Data items:
----
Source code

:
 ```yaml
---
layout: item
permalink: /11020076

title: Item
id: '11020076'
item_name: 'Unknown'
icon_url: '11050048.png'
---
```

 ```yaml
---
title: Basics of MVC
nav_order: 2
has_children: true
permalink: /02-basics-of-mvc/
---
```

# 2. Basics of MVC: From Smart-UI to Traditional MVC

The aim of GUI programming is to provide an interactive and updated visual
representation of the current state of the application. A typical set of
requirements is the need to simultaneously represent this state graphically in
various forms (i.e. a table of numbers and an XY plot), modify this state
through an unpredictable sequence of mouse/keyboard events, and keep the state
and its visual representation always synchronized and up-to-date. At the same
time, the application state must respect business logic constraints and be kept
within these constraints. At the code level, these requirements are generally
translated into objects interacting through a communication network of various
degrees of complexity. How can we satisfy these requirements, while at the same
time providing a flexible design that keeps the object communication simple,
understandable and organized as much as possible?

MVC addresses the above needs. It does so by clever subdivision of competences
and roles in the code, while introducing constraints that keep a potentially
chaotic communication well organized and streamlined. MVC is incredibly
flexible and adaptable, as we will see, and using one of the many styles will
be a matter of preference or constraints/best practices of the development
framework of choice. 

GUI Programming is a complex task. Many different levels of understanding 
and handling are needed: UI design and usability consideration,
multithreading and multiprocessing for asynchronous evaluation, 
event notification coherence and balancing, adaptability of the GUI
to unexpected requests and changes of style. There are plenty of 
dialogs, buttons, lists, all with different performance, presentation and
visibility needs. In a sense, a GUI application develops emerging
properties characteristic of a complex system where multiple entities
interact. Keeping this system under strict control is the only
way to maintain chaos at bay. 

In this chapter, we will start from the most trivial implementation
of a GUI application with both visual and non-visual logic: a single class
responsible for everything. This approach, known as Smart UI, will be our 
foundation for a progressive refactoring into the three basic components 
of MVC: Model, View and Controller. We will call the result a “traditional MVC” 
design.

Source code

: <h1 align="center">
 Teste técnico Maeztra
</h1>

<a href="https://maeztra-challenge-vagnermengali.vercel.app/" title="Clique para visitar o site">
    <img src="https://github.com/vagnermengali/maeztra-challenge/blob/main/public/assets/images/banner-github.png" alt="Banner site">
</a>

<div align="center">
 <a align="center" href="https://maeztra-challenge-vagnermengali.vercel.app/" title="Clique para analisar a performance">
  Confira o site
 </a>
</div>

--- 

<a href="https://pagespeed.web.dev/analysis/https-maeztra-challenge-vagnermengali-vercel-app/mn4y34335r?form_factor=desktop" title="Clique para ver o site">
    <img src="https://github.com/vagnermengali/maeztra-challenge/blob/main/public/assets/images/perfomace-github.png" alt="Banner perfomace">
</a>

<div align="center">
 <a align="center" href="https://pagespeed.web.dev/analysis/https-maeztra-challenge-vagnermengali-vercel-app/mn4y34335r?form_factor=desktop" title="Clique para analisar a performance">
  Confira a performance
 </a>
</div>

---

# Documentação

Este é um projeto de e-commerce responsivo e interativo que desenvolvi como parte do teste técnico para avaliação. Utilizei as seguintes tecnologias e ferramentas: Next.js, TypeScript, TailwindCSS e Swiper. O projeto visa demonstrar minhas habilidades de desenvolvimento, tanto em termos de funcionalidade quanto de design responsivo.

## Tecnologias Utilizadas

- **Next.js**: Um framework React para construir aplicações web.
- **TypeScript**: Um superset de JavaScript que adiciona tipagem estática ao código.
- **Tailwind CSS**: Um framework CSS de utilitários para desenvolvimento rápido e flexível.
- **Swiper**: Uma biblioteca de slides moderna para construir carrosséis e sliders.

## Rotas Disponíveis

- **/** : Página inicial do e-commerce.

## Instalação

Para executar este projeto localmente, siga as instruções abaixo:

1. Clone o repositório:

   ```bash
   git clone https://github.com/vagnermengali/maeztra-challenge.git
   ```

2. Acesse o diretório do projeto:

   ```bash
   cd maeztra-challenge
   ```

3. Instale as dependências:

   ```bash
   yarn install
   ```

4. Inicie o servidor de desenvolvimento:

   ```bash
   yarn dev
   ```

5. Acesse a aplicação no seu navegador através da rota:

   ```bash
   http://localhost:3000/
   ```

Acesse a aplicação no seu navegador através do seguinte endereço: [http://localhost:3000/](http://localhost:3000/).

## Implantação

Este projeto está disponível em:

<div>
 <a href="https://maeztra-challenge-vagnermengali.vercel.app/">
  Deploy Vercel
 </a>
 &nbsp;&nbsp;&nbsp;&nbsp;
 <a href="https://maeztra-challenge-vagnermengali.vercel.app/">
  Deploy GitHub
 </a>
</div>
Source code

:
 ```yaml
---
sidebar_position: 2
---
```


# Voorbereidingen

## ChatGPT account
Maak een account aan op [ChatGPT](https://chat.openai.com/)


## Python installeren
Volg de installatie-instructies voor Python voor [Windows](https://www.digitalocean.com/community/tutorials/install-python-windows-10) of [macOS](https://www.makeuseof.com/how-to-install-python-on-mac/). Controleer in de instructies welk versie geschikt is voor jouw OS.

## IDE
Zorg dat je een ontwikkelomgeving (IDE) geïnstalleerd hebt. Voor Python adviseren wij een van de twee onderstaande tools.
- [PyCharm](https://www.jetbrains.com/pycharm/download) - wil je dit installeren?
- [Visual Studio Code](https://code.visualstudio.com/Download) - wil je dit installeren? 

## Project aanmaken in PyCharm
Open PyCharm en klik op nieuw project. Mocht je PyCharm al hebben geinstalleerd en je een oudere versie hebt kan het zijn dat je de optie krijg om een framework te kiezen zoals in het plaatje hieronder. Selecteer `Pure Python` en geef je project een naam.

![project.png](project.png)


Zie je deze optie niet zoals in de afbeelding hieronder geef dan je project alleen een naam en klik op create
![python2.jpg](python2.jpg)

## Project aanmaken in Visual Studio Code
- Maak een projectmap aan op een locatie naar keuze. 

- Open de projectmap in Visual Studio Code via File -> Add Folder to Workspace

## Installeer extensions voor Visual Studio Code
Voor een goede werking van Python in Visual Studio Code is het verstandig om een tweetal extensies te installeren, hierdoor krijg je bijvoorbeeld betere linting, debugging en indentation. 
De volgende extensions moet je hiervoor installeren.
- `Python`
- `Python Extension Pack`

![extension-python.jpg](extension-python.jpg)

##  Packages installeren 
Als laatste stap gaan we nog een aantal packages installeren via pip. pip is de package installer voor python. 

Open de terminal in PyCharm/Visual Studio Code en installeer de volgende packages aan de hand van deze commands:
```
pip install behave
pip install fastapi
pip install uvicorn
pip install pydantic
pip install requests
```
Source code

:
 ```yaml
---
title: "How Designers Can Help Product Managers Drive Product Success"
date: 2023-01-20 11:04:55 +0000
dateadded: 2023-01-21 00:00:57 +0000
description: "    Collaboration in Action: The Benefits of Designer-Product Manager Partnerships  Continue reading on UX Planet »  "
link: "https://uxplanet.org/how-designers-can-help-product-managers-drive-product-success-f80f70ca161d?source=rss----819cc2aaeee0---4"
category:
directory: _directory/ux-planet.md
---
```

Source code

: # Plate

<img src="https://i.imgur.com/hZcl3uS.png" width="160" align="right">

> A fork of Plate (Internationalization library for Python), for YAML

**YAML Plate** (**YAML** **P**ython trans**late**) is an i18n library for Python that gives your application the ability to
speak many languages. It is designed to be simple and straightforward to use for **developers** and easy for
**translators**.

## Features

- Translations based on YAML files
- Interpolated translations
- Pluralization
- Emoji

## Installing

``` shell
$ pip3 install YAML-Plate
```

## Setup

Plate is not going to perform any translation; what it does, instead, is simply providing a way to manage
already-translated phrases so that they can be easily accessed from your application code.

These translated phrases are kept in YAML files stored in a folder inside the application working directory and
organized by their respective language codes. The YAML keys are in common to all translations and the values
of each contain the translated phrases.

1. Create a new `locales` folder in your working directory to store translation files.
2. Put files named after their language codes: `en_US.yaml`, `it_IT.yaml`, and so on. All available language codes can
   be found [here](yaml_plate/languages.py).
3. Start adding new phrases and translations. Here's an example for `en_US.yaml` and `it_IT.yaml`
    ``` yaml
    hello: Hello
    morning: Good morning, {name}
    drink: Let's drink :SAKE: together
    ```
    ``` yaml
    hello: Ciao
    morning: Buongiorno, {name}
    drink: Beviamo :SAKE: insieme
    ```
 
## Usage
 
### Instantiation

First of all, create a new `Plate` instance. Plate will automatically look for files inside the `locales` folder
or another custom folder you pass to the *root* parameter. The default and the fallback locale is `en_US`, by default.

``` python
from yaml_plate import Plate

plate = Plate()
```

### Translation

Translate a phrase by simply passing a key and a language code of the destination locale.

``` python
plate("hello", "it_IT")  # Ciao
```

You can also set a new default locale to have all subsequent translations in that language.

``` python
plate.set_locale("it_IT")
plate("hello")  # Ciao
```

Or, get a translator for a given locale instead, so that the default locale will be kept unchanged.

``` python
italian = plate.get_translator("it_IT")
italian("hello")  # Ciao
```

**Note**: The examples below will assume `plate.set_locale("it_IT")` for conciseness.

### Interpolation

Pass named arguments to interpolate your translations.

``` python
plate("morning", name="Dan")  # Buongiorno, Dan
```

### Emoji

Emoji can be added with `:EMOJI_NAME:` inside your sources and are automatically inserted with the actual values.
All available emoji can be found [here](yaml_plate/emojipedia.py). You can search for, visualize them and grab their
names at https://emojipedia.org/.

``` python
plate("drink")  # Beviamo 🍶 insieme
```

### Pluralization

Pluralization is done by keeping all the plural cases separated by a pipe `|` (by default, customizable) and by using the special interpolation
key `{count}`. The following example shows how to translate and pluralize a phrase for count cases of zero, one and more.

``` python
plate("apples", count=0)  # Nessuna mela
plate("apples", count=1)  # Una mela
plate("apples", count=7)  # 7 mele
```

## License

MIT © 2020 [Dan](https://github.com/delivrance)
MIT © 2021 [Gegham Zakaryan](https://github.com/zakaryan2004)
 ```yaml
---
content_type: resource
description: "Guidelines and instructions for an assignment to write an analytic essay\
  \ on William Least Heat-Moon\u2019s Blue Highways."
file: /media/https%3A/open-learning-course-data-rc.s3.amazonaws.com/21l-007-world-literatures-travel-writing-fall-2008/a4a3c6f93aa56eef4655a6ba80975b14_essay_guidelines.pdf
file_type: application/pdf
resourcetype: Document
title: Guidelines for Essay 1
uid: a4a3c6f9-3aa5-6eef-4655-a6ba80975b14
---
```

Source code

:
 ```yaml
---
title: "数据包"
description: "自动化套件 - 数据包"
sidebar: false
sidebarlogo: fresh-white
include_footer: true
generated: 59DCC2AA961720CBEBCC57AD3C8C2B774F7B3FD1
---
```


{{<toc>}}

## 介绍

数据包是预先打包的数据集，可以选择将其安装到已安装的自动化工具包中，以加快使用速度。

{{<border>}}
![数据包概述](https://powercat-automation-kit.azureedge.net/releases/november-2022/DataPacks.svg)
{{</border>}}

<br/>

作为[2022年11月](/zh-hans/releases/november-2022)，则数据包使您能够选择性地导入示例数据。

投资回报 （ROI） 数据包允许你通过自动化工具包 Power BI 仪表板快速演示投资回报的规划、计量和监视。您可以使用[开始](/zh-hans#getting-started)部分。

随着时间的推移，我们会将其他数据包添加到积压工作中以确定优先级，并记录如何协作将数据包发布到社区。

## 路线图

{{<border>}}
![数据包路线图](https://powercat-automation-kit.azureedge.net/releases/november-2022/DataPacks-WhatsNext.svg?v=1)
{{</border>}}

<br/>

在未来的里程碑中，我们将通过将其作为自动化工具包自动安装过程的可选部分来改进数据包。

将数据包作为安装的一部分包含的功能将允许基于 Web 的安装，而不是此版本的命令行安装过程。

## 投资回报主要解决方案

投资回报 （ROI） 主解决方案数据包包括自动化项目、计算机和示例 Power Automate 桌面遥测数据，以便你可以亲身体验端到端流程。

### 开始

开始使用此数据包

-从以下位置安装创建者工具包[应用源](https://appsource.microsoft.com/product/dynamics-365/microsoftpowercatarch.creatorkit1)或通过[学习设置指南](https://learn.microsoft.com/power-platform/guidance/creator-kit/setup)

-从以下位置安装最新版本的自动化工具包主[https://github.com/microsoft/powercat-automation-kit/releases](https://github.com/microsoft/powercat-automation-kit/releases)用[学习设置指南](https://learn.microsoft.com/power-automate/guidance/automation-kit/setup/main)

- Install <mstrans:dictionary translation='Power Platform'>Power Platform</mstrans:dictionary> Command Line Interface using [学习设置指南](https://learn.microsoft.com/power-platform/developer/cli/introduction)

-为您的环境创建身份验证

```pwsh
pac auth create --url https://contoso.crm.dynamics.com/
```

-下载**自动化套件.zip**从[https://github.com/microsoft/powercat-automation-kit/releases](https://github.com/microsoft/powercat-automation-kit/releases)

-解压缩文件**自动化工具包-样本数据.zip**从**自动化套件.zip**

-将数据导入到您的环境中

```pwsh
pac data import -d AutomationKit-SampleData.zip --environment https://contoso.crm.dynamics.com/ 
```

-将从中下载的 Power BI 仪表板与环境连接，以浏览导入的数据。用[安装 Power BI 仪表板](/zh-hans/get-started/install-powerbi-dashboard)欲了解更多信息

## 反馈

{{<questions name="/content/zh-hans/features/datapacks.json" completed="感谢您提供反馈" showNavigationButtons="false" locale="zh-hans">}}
----
Your instructions: From the very first line of the records down to the line with "various forms (i.e.", please write out each line exactly, including both ends and no other lines.

The completed task:
Source code

:
 ```yaml
---
layout: item
permalink: /11020076

title: Item
id: '11020076'
item_name: 'Unknown'
icon_url: '11050048.png'
---
```

 ```yaml
---
title: Basics of MVC
nav_order: 2
has_children: true
permalink: /02-basics-of-mvc/
---
```

# 2. Basics of MVC: From Smart-UI to Traditional MVC

The aim of GUI programming is to provide an interactive and updated visual
representation of the current state of the application. A typical set of
requirements is the need to simultaneously represent this state graphically in
various forms (i.e. a table of numbers and an XY plot), modify this state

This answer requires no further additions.